Jon Stewart opened the show with a skit in which North Korea’s “Kim Jong-un” (amusingly played by Rex Lee of Entourage) demanded to take part in the show. John Oliver, roaming the aisles, interviewed a sleazy “Julian Assange” (SNL’s Bill Hader). Alt-rock group “The Amnestones” -- featuring Fred Armisen and Kristen Wiig, among others -- sang a protest song with no lyrics.
The irrepressible Russell Brand made two appearances, first in a bit with Brit comic Noel Fielding in which he snatched a woman from the audience to make her a “political prisoner” and later in a funny, wide-ranging monologue that went on so long he had to be signaled to wrap it up.
Many of the skits were short on laughs, including one involving an “Anonymous” meeting that was mainly notable for a surprise appearance by Richard Branson and another reuniting David Cross and Bob Odenkirk that fell totally flat. Somewhat better was a sketch featuring Seth Myers, Armisen, Jason Sudeikis and Rashida Jones as dueling interrogators.
British stand-up comics fared better: Only Eddie Izzard, for instance, could garner laughs with a lengthy monologue about the ancient military commander Hannibal. The less well-known Jack Whitehall killed with a killer Tyra Banks impression, as did Jimmy Carr and Mickey Flanagan with profane rants that were as hilarious as they were misogynistic.
The Muppets’ curmudgeonly Statler and Waldorf fulfilled their usual role by acidly commenting on the proceedings from a side box, while three of the former members of Monty Python -- Michael Palin, Eric Idle and Terry Jones -- provided comic videotaped apologies for their absence. (John Cleese, who created the event in 1976, wasn’t heard from.) One of the evening’s few serious moments featured Liam Neeson introducing Burmese comedian Maung Thura Zarganar, who was imprisoned for criticizing the government.

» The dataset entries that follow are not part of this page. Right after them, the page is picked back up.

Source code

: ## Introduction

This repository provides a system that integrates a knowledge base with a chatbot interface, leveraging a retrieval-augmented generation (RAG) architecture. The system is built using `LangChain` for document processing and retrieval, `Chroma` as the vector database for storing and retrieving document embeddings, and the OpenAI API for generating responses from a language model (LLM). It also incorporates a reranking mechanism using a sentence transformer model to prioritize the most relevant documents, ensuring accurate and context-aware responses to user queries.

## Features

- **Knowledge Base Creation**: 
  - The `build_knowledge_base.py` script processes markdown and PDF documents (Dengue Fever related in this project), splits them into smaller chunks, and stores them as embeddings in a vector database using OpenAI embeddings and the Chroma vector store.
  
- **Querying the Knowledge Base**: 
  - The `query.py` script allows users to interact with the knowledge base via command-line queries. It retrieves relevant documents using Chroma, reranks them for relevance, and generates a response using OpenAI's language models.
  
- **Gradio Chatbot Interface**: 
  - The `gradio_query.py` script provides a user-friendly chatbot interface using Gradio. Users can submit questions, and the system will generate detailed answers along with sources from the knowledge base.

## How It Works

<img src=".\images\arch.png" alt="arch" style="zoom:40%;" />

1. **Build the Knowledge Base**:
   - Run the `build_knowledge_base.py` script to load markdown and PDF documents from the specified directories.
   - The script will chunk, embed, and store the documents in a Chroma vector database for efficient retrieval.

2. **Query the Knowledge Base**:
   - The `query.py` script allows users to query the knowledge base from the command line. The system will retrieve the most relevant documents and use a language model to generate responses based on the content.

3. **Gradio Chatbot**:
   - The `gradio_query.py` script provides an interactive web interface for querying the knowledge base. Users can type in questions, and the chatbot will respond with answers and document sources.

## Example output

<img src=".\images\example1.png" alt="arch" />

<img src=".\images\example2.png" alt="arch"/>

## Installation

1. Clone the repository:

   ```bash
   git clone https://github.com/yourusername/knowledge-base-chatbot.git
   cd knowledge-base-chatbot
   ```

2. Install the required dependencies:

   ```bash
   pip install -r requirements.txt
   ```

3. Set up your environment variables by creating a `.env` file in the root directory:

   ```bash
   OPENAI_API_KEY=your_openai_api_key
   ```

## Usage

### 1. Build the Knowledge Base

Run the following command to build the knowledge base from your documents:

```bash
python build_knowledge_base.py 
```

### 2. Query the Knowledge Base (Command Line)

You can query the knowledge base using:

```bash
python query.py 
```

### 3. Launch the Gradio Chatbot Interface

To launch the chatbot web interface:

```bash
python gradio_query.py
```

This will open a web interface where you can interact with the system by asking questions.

The show’s musical portions were terrific if frustratingly brief. Mumford & Sons roused the crowd with bracing renditions of “Little Lion Man,” “Ghosts That We Knew” and “Roll Away Your Stone.” Coldplay opened their three-song set with a pounding “Viva La Vida,” with Chris Martin commenting, “We take pleasure in being the least funny act you’ve seen all night.”
It wasn’t quite true, though, since it amusingly took three tries for the band to start “Paradise.” They rallied for their final number, “Every Teardrop is a Waterfall,” which ended the evening in typical rock concert fashion with blinding laser flashes and bursts of confetti falling onto the crowd.